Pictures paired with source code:
——
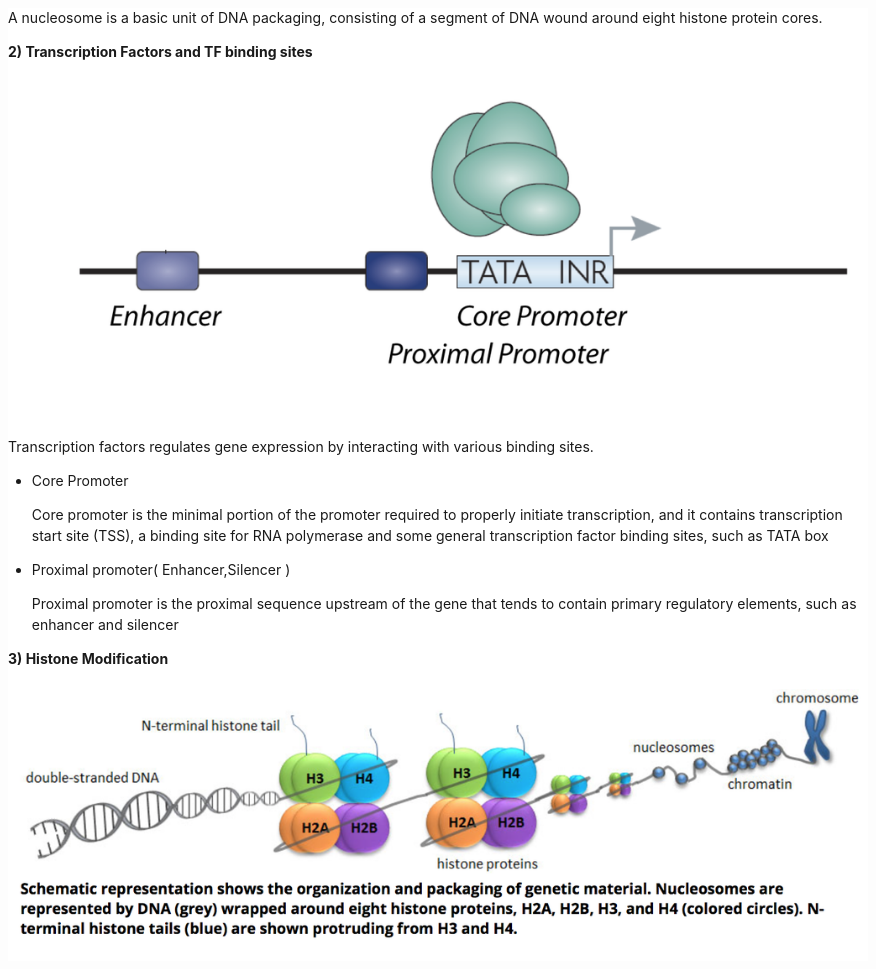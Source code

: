A nucleosome is a basic unit of DNA packaging, consisting of a segment of DNA wound around eight histone protein cores.

**2\) Transcription Factors and TF binding sites**

![Promoters](../../.gitbook/assets/image%20%2814%29.png)

Transcription factors regulates gene expression by interacting with various binding sites.

* Core Promoter

  Core promoter is the minimal portion of the promoter required to properly initiate transcription, and it contains transcription start site \(TSS\), a binding site for RNA polymerase and some general transcription factor binding sites, such as TATA box

* Proximal promoter\( Enhancer,Silencer \)

  Proximal promoter is the proximal sequence upstream of the gene that tends to contain primary regulatory elements, such as enhancer and silencer

**3\) Histone Modification**

![](../../.gitbook/assets/image%20%2820%29.png)
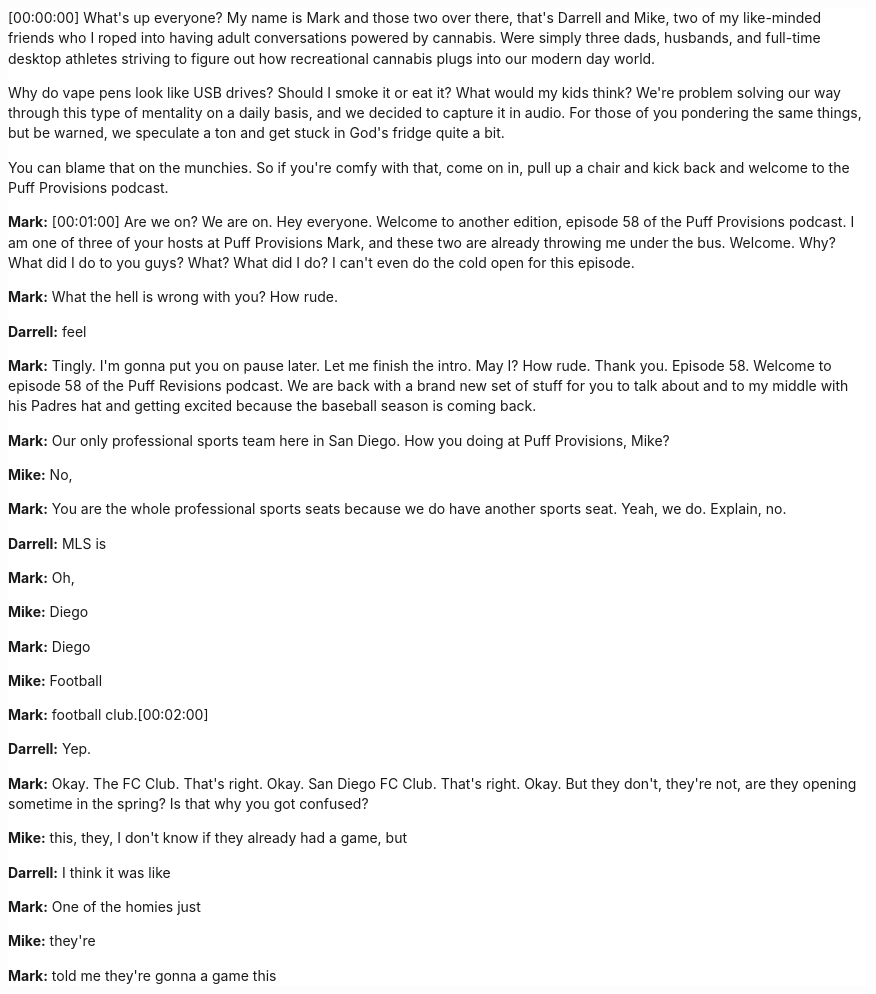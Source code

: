 [00:00:00] What's up everyone? My name is Mark and those two over there, that's Darrell and Mike, two of my like-minded friends who I roped into having adult conversations powered by cannabis. Were simply three dads, husbands, and full-time desktop athletes striving to figure out how recreational cannabis plugs into our modern day world.

Why do vape pens look like USB drives? Should I smoke it or eat it? What would my kids think? We're problem solving our way through this type of mentality on a daily basis, and we decided to capture it in audio. For those of you pondering the same things, but be warned, we speculate a ton and get stuck in God's fridge quite a bit.

You can blame that on the munchies. So if you're comfy with that, come on in, pull up a chair and kick back and welcome to the Puff Provisions podcast.

**Mark:** [00:01:00] Are we on? We are on. Hey everyone. Welcome to another edition, episode 58 of the Puff Provisions podcast. I am one of three of your hosts at Puff Provisions Mark, and these two are already throwing me under the bus. Welcome. Why? What did I do to you guys? What? What did I do? I can't even do the cold open for this episode.

**Mark:** What the hell is wrong with you? How rude.

**Darrell:** feel

**Mark:** Tingly. I'm gonna put you on pause later. Let me finish the intro. May I? How rude. Thank you. Episode 58. Welcome to episode 58 of the Puff Revisions podcast. We are back with a brand new set of stuff for you to talk about and to my middle with his Padres hat and getting excited because the baseball season is coming back.

**Mark:** Our only professional sports team here in San Diego. How you doing at Puff Provisions, Mike?

**Mike:** No,

**Mark:** You are the whole professional sports seats because we do have another sports seat. Yeah, we do. Explain, no.

**Darrell:** MLS is

**Mark:** Oh,

**Mike:** Diego

**Mark:** Diego

**Mike:** Football

**Mark:** football club.[00:02:00]

**Darrell:** Yep.

**Mark:** Okay. The FC Club. That's right. Okay. San Diego FC Club. That's right. Okay. But they don't, they're not, are they opening sometime in the spring? Is that why you got confused?

**Mike:** this, they, I don't know if they already had a game, but

**Darrell:** I think it was like

**Mark:** One of the homies just

**Mike:** they're

**Mark:** told me they're gonna a game this

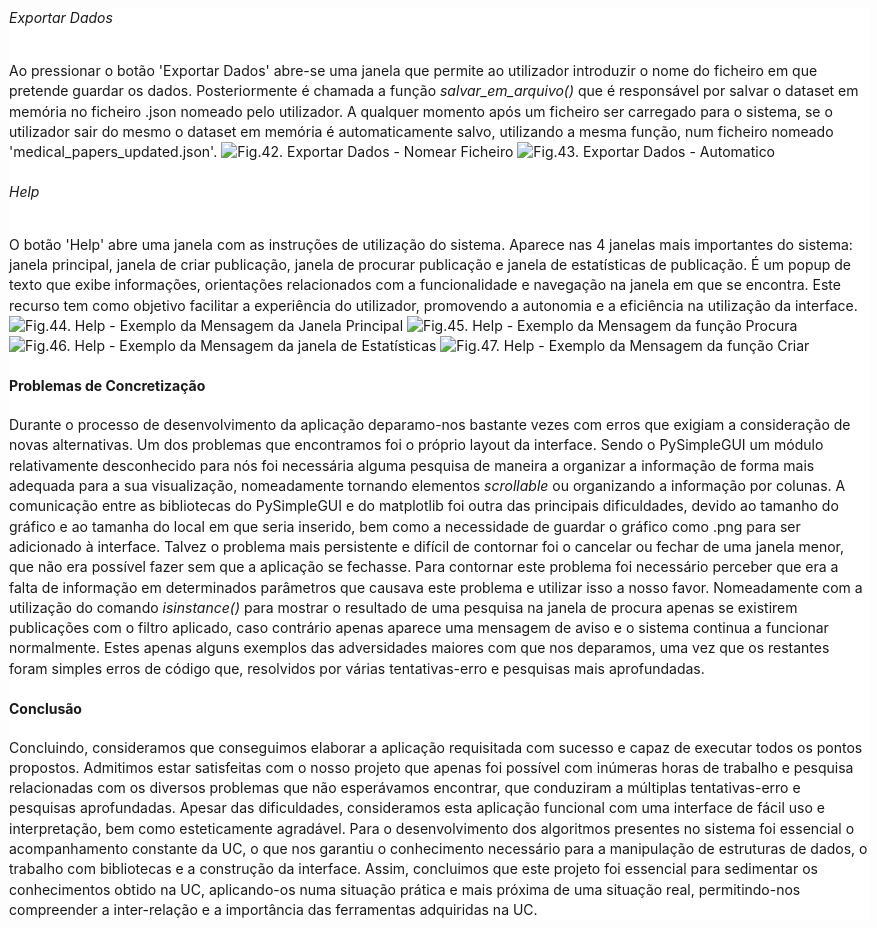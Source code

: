 ###### Exportar Dados
Ao pressionar o botão 'Exportar Dados' abre-se uma janela que permite ao utilizador introduzir o nome do ficheiro em que pretende guardar os dados. Posteriormente é chamada a função *salvar_em_arquivo()* que é responsável por salvar o dataset em memória no ficheiro .json nomeado pelo utilizador. 
A qualquer momento após um ficheiro ser carregado para o sistema, se o utilizador sair do mesmo o dataset em memória é automaticamente salvo, utilizando a mesma função, num ficheiro nomeado 'medical_papers_updated.json'. 
![Fig.42. Exportar Dados - Nomear Ficheiro](./Imagens/14.png)
![Fig.43. Exportar Dados - Automatico](./Imagens/15.png)

###### Help
O botão 'Help' abre uma janela com as instruções de utilização do sistema. Aparece nas 4 janelas mais importantes do sistema: janela principal, janela de criar publicação, janela de procurar publicação e janela de estatísticas de publicação.
É um popup de texto que exibe informações, orientações relacionados com a funcionalidade e navegação na janela em que se encontra. Este recurso tem como objetivo facilitar a experiência do utilizador, promovendo a autonomia e a eficiência na utilização da interface.
![Fig.44. Help - Exemplo da Mensagem da Janela Principal](./Imagens/16.png)
![Fig.45. Help - Exemplo da Mensagem da função Procura](./Imagens/47.png)
![Fig.46. Help - Exemplo da Mensagem da janela de Estatísticas](./Imagens/61.png)
![Fig.47. Help - Exemplo da Mensagem da função Criar](./Imagens/60.png)

#### Problemas de Concretização
Durante o processo de desenvolvimento da aplicação deparamo-nos bastante vezes com erros que exigiam a consideração de novas alternativas.
Um dos problemas que encontramos foi o próprio layout da interface. Sendo o PySimpleGUI um módulo relativamente desconhecido para nós foi necessária alguma pesquisa de maneira a organizar a informação de forma mais adequada para a sua visualização, nomeadamente tornando elementos *scrollable* ou organizando a informação por colunas. A comunicação entre as bibliotecas do PySimpleGUI e do matplotlib foi outra das principais dificuldades, devido ao tamanho do gráfico e ao tamanha do local em que seria inserido, bem como a necessidade de guardar o gráfico como .png para ser adicionado à interface.
Talvez o problema mais persistente e difícil de contornar foi o cancelar ou fechar de uma janela menor, que não era possível fazer sem que a aplicação se fechasse. Para contornar este problema foi necessário perceber que era a falta de informação em determinados parâmetros que causava este problema e utilizar isso a nosso favor. Nomeadamente com a utilização do comando *isinstance()* para mostrar o resultado de uma pesquisa na janela de procura apenas se existirem publicações com o filtro aplicado, caso contrário apenas aparece uma mensagem de aviso e o sistema continua a funcionar normalmente.
Estes apenas alguns exemplos das adversidades maiores com que nos deparamos, uma vez que os restantes foram simples erros de código que, resolvidos por várias tentativas-erro e pesquisas mais aprofundadas.


#### Conclusão
Concluindo, consideramos que conseguimos elaborar a aplicação requisitada com sucesso e capaz de executar todos os pontos propostos. Admitimos estar satisfeitas com o nosso projeto que apenas foi possível com inúmeras horas de trabalho e pesquisa relacionadas com os diversos problemas que não esperávamos encontrar, que conduziram a múltiplas tentativas-erro e pesquisas aprofundadas.
Apesar das dificuldades, consideramos esta aplicação funcional com uma interface de fácil uso e interpretação, bem como esteticamente agradável. 
Para o desenvolvimento dos algoritmos presentes no sistema foi essencial o acompanhamento constante da UC, o que nos garantiu o conhecimento necessário para a manipulação de estruturas de dados, o trabalho com bibliotecas e a construção da interface.
Assim, concluimos que este projeto foi essencial para sedimentar os conhecimentos obtido na UC, aplicando-os numa situação prática e mais próxima de uma situação real, permitindo-nos compreender a inter-relação e a importância das ferramentas adquiridas na UC.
——
Repeat each record as given. No picture belongs in the copy.

ANSWER AREA ▸
Source code

:A nucleosome is a basic unit of DNA packaging, consisting of a segment of DNA wound around eight histone protein cores.

**2\) Transcription Factors and TF binding sites**

![Promoters](../../.gitbook/assets/image%20%2814%29.png)

Transcription factors regulates gene expression by interacting with various binding sites.

* Core Promoter

  Core promoter is the minimal portion of the promoter required to properly initiate transcription, and it contains transcription start site \(TSS\), a binding site for RNA polymerase and some general transcription factor binding sites, such as TATA box

* Proximal promoter\( Enhancer,Silencer \)

  Proximal promoter is the proximal sequence upstream of the gene that tends to contain primary regulatory elements, such as enhancer and silencer

**3\) Histone Modification**

![](../../.gitbook/assets/image%20%2820%29.png)
Source code

: [00:00:00] What's up everyone? My name is Mark and those two over there, that's Darrell and Mike, two of my like-minded friends who I roped into having adult conversations powered by cannabis. Were simply three dads, husbands, and full-time desktop athletes striving to figure out how recreational cannabis plugs into our modern day world.

Why do vape pens look like USB drives? Should I smoke it or eat it? What would my kids think? We're problem solving our way through this type of mentality on a daily basis, and we decided to capture it in audio. For those of you pondering the same things, but be warned, we speculate a ton and get stuck in God's fridge quite a bit.

You can blame that on the munchies. So if you're comfy with that, come on in, pull up a chair and kick back and welcome to the Puff Provisions podcast.

**Mark:** [00:01:00] Are we on? We are on. Hey everyone. Welcome to another edition, episode 58 of the Puff Provisions podcast. I am one of three of your hosts at Puff Provisions Mark, and these two are already throwing me under the bus. Welcome. Why? What did I do to you guys? What? What did I do? I can't even do the cold open for this episode.

**Mark:** What the hell is wrong with you? How rude.

**Darrell:** feel

**Mark:** Tingly. I'm gonna put you on pause later. Let me finish the intro. May I? How rude. Thank you. Episode 58. Welcome to episode 58 of the Puff Revisions podcast. We are back with a brand new set of stuff for you to talk about and to my middle with his Padres hat and getting excited because the baseball season is coming back.

**Mark:** Our only professional sports team here in San Diego. How you doing at Puff Provisions, Mike?

**Mike:** No,

**Mark:** You are the whole professional sports seats because we do have another sports seat. Yeah, we do. Explain, no.

**Darrell:** MLS is

**Mark:** Oh,

**Mike:** Diego

**Mark:** Diego

**Mike:** Football

**Mark:** football club.[00:02:00]

**Darrell:** Yep.

**Mark:** Okay. The FC Club. That's right. Okay. San Diego FC Club. That's right. Okay. But they don't, they're not, are they opening sometime in the spring? Is that why you got confused?

**Mike:** this, they, I don't know if they already had a game, but

**Darrell:** I think it was like

**Mark:** One of the homies just

**Mike:** they're

**Mark:** told me they're gonna a game this

Source code

: ###### Exportar Dados
Ao pressionar o botão 'Exportar Dados' abre-se uma janela que permite ao utilizador introduzir o nome do ficheiro em que pretende guardar os dados. Posteriormente é chamada a função *salvar_em_arquivo()* que é responsável por salvar o dataset em memória no ficheiro .json nomeado pelo utilizador. 
A qualquer momento após um ficheiro ser carregado para o sistema, se o utilizador sair do mesmo o dataset em memória é automaticamente salvo, utilizando a mesma função, num ficheiro nomeado 'medical_papers_updated.json'. 
![Fig.42. Exportar Dados - Nomear Ficheiro](./Imagens/14.png)
![Fig.43. Exportar Dados - Automatico](./Imagens/15.png)

###### Help
O botão 'Help' abre uma janela com as instruções de utilização do sistema. Aparece nas 4 janelas mais importantes do sistema: janela principal, janela de criar publicação, janela de procurar publicação e janela de estatísticas de publicação.
É um popup de texto que exibe informações, orientações relacionados com a funcionalidade e navegação na janela em que se encontra. Este recurso tem como objetivo facilitar a experiência do utilizador, promovendo a autonomia e a eficiência na utilização da interface.
![Fig.44. Help - Exemplo da Mensagem da Janela Principal](./Imagens/16.png)
![Fig.45. Help - Exemplo da Mensagem da função Procura](./Imagens/47.png)
![Fig.46. Help - Exemplo da Mensagem da janela de Estatísticas](./Imagens/61.png)
![Fig.47. Help - Exemplo da Mensagem da função Criar](./Imagens/60.png)

#### Problemas de Concretização
Durante o processo de desenvolvimento da aplicação deparamo-nos bastante vezes com erros que exigiam a consideração de novas alternativas.
Um dos problemas que encontramos foi o próprio layout da interface. Sendo o PySimpleGUI um módulo relativamente desconhecido para nós foi necessária alguma pesquisa de maneira a organizar a informação de forma mais adequada para a sua visualização, nomeadamente tornando elementos *scrollable* ou organizando a informação por colunas. A comunicação entre as bibliotecas do PySimpleGUI e do matplotlib foi outra das principais dificuldades, devido ao tamanho do gráfico e ao tamanha do local em que seria inserido, bem como a necessidade de guardar o gráfico como .png para ser adicionado à interface.
Talvez o problema mais persistente e difícil de contornar foi o cancelar ou fechar de uma janela menor, que não era possível fazer sem que a aplicação se fechasse. Para contornar este problema foi necessário perceber que era a falta de informação em determinados parâmetros que causava este problema e utilizar isso a nosso favor. Nomeadamente com a utilização do comando *isinstance()* para mostrar o resultado de uma pesquisa na janela de procura apenas se existirem publicações com o filtro aplicado, caso contrário apenas aparece uma mensagem de aviso e o sistema continua a funcionar normalmente.
Estes apenas alguns exemplos das adversidades maiores com que nos deparamos, uma vez que os restantes foram simples erros de código que, resolvidos por várias tentativas-erro e pesquisas mais aprofundadas.


#### Conclusão
Concluindo, consideramos que conseguimos elaborar a aplicação requisitada com sucesso e capaz de executar todos os pontos propostos. Admitimos estar satisfeitas com o nosso projeto que apenas foi possível com inúmeras horas de trabalho e pesquisa relacionadas com os diversos problemas que não esperávamos encontrar, que conduziram a múltiplas tentativas-erro e pesquisas aprofundadas.
Apesar das dificuldades, consideramos esta aplicação funcional com uma interface de fácil uso e interpretação, bem como esteticamente agradável. 
Para o desenvolvimento dos algoritmos presentes no sistema foi essencial o acompanhamento constante da UC, o que nos garantiu o conhecimento necessário para a manipulação de estruturas de dados, o trabalho com bibliotecas e a construção da interface.
Assim, concluimos que este projeto foi essencial para sedimentar os conhecimentos obtido na UC, aplicando-os numa situação prática e mais próxima de uma situação real, permitindo-nos compreender a inter-relação e a importância das ferramentas adquiridas na UC.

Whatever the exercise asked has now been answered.